_Task prompt:_ What is wanted is the line holding "## Build: Lint and Test" and every later line through the end of the entries, set down exactly.

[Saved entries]
═══
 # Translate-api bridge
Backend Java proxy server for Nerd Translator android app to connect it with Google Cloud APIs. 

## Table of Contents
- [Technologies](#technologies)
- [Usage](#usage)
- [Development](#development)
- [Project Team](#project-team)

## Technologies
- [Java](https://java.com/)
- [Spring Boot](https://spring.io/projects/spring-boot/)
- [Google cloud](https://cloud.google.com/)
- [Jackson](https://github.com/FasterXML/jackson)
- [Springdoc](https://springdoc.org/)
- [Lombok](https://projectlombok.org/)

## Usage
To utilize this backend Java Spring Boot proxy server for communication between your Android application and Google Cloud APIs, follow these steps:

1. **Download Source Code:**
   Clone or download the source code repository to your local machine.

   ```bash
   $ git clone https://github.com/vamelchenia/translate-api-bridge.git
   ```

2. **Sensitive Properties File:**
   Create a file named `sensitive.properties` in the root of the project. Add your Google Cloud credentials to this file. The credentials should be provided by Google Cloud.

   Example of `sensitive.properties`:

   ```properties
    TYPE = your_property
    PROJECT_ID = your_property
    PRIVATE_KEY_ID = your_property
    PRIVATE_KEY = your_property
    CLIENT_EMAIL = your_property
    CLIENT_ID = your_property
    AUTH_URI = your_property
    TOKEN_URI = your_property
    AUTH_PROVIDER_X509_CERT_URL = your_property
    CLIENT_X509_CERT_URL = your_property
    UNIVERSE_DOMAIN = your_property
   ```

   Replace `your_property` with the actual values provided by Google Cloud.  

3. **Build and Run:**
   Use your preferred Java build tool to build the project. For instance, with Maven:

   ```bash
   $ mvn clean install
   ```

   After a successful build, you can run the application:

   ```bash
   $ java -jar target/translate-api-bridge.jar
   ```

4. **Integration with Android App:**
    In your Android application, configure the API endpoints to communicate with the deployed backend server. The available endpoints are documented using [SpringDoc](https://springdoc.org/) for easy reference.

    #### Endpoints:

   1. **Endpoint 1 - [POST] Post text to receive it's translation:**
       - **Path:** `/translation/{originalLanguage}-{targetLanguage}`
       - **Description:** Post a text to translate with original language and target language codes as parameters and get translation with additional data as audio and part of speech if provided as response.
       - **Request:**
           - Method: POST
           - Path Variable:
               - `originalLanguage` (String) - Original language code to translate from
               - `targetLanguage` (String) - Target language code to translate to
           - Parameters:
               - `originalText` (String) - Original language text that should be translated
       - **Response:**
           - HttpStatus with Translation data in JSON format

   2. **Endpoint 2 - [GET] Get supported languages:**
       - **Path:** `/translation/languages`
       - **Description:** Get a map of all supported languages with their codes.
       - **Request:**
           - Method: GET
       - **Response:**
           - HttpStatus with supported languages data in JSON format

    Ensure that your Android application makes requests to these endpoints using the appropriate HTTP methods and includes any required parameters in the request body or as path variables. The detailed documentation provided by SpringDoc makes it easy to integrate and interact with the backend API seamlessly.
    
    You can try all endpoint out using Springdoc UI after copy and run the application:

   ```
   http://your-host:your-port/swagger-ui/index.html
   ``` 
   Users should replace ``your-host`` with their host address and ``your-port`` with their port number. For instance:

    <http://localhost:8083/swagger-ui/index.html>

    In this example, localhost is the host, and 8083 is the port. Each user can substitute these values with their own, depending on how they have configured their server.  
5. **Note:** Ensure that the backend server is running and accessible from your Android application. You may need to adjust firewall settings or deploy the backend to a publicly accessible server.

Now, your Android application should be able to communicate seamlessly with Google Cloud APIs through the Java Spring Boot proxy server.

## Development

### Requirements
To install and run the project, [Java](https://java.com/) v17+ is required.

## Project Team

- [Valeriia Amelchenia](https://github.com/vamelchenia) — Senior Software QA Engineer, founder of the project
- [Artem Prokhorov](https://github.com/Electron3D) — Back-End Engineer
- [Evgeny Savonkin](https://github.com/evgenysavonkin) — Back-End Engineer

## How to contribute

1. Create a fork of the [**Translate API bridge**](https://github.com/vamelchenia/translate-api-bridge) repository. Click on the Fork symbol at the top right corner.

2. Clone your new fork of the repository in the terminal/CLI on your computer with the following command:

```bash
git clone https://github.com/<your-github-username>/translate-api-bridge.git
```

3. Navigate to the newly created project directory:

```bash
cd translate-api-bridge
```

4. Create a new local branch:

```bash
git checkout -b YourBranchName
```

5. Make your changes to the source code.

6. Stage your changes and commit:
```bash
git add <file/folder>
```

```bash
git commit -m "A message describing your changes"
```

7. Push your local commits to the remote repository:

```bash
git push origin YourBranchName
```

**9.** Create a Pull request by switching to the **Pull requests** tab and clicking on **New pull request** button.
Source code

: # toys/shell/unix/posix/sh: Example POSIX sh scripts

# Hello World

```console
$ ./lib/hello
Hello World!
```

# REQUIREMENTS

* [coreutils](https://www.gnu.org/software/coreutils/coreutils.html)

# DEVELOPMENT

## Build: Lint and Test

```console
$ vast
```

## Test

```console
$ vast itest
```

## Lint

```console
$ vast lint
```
═══
_Expected answer:_
## Build: Lint and Test

```console
$ vast
```

## Test

```console
$ vast itest
```

## Lint

```console
$ vast lint
```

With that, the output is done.